═══ GIVEN RECORDS ═══

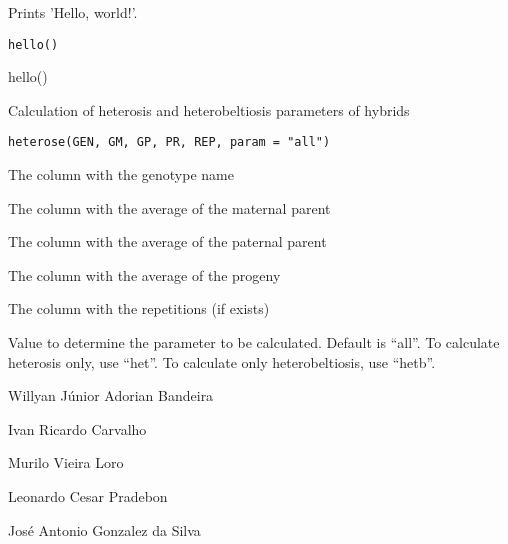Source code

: \documentclass[a4paper]{book}
\begin{document}
%
\begin{Description}
Prints 'Hello, world!'.
\end{Description}
%
\begin{Usage}
\begin{verbatim}
hello()
\end{verbatim}
\end{Usage}
%
\begin{Examples}
\begin{ExampleCode}
hello()
\end{ExampleCode}
\end{Examples}
%
\begin{Description}
Calculation of heterosis and heterobeltiosis parameters of hybrids
\end{Description}
%
\begin{Usage}
\begin{verbatim}
heterose(GEN, GM, GP, PR, REP, param = "all")
\end{verbatim}
\end{Usage}
%
\begin{Arguments}
\begin{ldescription}
\item[\code{GEN}] The column with the genotype name

\item[\code{GM}] The column with the average of the maternal parent

\item[\code{GP}] The column with the average of the paternal parent

\item[\code{PR}] The column with the average of the progeny

\item[\code{REP}] The column with the repetitions (if exists)

\item[\code{param}] Value to determine the parameter to be calculated. Default is “all”.
To calculate heterosis only, use “het”. To calculate only heterobeltiosis,
use “hetb”.
\end{ldescription}
\end{Arguments}
%
\begin{Author}
Willyan Júnior Adorian Bandeira

Ivan Ricardo Carvalho

Murilo Vieira Loro

Leonardo Cesar Pradebon

José Antonio Gonzalez da Silva
\end{Author}
\end{document}
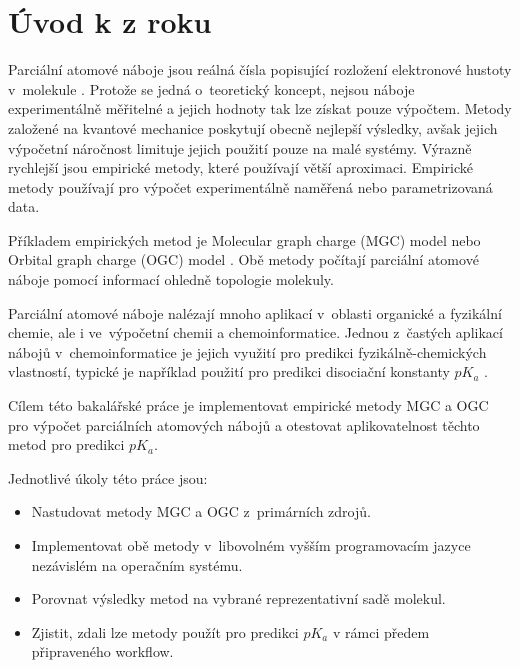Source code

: \documentclass[12pt]{article}
\begin{document}
\section*{Úvod k  z roku \citeyear{Zouvala2018thesis} \cite{Zouvala2018thesis}}

Parciální atomové náboje jsou reálná čísla popisující rozložení elektronové hustoty v~molekule \cite{atkins2006atkins}. Protože se jedná o~teoretický koncept, nejsou náboje experimentálně měřitelné a jejich hodnoty tak lze získat pouze výpočtem. Metody založené na kvantové mechanice poskytují obecně nejlepší výsledky, avšak jejich výpočetní náročnost limituje jejich použití pouze na malé systémy. Výrazně rychlejší jsou empirické metody, které používají větší aproximaci. Empirické metody používají pro výpočet experimentálně naměřená nebo parametrizovaná data.

Příkladem empirických metod je Molecular graph charge (MGC) \cite{oliferenko2001novel} model nebo Orbital graph charge (OGC) model \cite{oliferenko2001novel}. Obě metody počítají parciální atomové náboje pomocí informací ohledně topologie molekuly. 

Parciální atomové náboje nalézají mnoho aplikací v~oblasti organické a fyzikální chemie, ale i ve~výpočetní chemii a chemoinformatice. Jednou z~častých aplikací nábojů v~chemoinformatice je jejich využití pro predikci fyzikálně-chemických vlastností, typické je například použití pro predikci disociační konstanty $pK_{a}$ \cite{vavrekova2013predicting, geidl2015does, geidl2015high}.

Cílem této bakalářské práce je implementovat empirické metody MGC a OGC pro výpočet parciálních atomových nábojů a otestovat aplikovatelnost těchto metod pro predikci $pK_{a}$.

Jednotlivé úkoly této práce jsou:
\begin{itemize}
\item Nastudovat metody MGC a OGC z~primárních zdrojů.
\item Implementovat obě metody v~libovolném vyšším programovacím jazyce nezávislém na operačním systému.
\item Porovnat výsledky metod na vybrané reprezentativní sadě molekul.
\item Zjistit, zdali lze metody použít pro predikci $pK_{a}$ v rámci předem připraveného workflow.
\end{itemize}
\end{document}
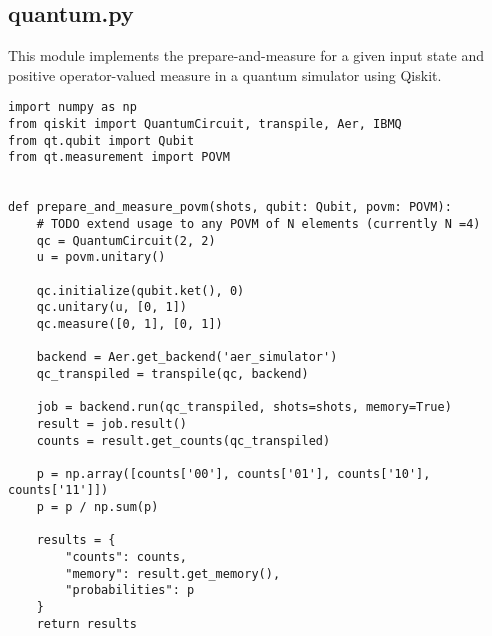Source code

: \subsection{quantum.py}\label{section:listings_quantum}
This module implements the prepare-and-measure for a given input state and positive operator-valued measure in a quantum simulator using Qiskit. 
\begin{verbatim}
import numpy as np
from qiskit import QuantumCircuit, transpile, Aer, IBMQ
from qt.qubit import Qubit
from qt.measurement import POVM


def prepare_and_measure_povm(shots, qubit: Qubit, povm: POVM):
    # TODO extend usage to any POVM of N elements (currently N =4)
    qc = QuantumCircuit(2, 2)
    u = povm.unitary()

    qc.initialize(qubit.ket(), 0)
    qc.unitary(u, [0, 1])
    qc.measure([0, 1], [0, 1])

    backend = Aer.get_backend('aer_simulator')
    qc_transpiled = transpile(qc, backend)

    job = backend.run(qc_transpiled, shots=shots, memory=True)
    result = job.result()
    counts = result.get_counts(qc_transpiled)

    p = np.array([counts['00'], counts['01'], counts['10'], counts['11']])
    p = p / np.sum(p)

    results = {
        "counts": counts,
        "memory": result.get_memory(),
        "probabilities": p
    }
    return results
\end{verbatim}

═══

DESCRIPTION OF THE TASK
Go to the line above that contains "heterose(GEN, GM, GP, PR, REP, param" and reproduce everything exactly from there through the line that contains "Parciální atomové náboje jsou", leaving out the pictures.

RESULT
heterose(GEN, GM, GP, PR, REP, param = "all")
\end{verbatim}
\end{Usage}
%
\begin{Arguments}
\begin{ldescription}
\item[\code{GEN}] The column with the genotype name

\item[\code{GM}] The column with the average of the maternal parent

\item[\code{GP}] The column with the average of the paternal parent

\item[\code{PR}] The column with the average of the progeny

\item[\code{REP}] The column with the repetitions (if exists)

\item[\code{param}] Value to determine the parameter to be calculated. Default is “all”.
To calculate heterosis only, use “het”. To calculate only heterobeltiosis,
use “hetb”.
\end{ldescription}
\end{Arguments}
%
\begin{Author}
Willyan Júnior Adorian Bandeira

Ivan Ricardo Carvalho

Murilo Vieira Loro

Leonardo Cesar Pradebon

José Antonio Gonzalez da Silva
\end{Author}
\end{document}
Source code

: \documentclass[12pt]{article}
\begin{document}
\section*{Úvod k  z roku \citeyear{Zouvala2018thesis} \cite{Zouvala2018thesis}}

Parciální atomové náboje jsou reálná čísla popisující rozložení elektronové hustoty v~molekule \cite{atkins2006atkins}. Protože se jedná o~teoretický koncept, nejsou náboje experimentálně měřitelné a jejich hodnoty tak lze získat pouze výpočtem. Metody založené na kvantové mechanice poskytují obecně nejlepší výsledky, avšak jejich výpočetní náročnost limituje jejich použití pouze na malé systémy. Výrazně rychlejší jsou empirické metody, které používají větší aproximaci. Empirické metody používají pro výpočet experimentálně naměřená nebo parametrizovaná data.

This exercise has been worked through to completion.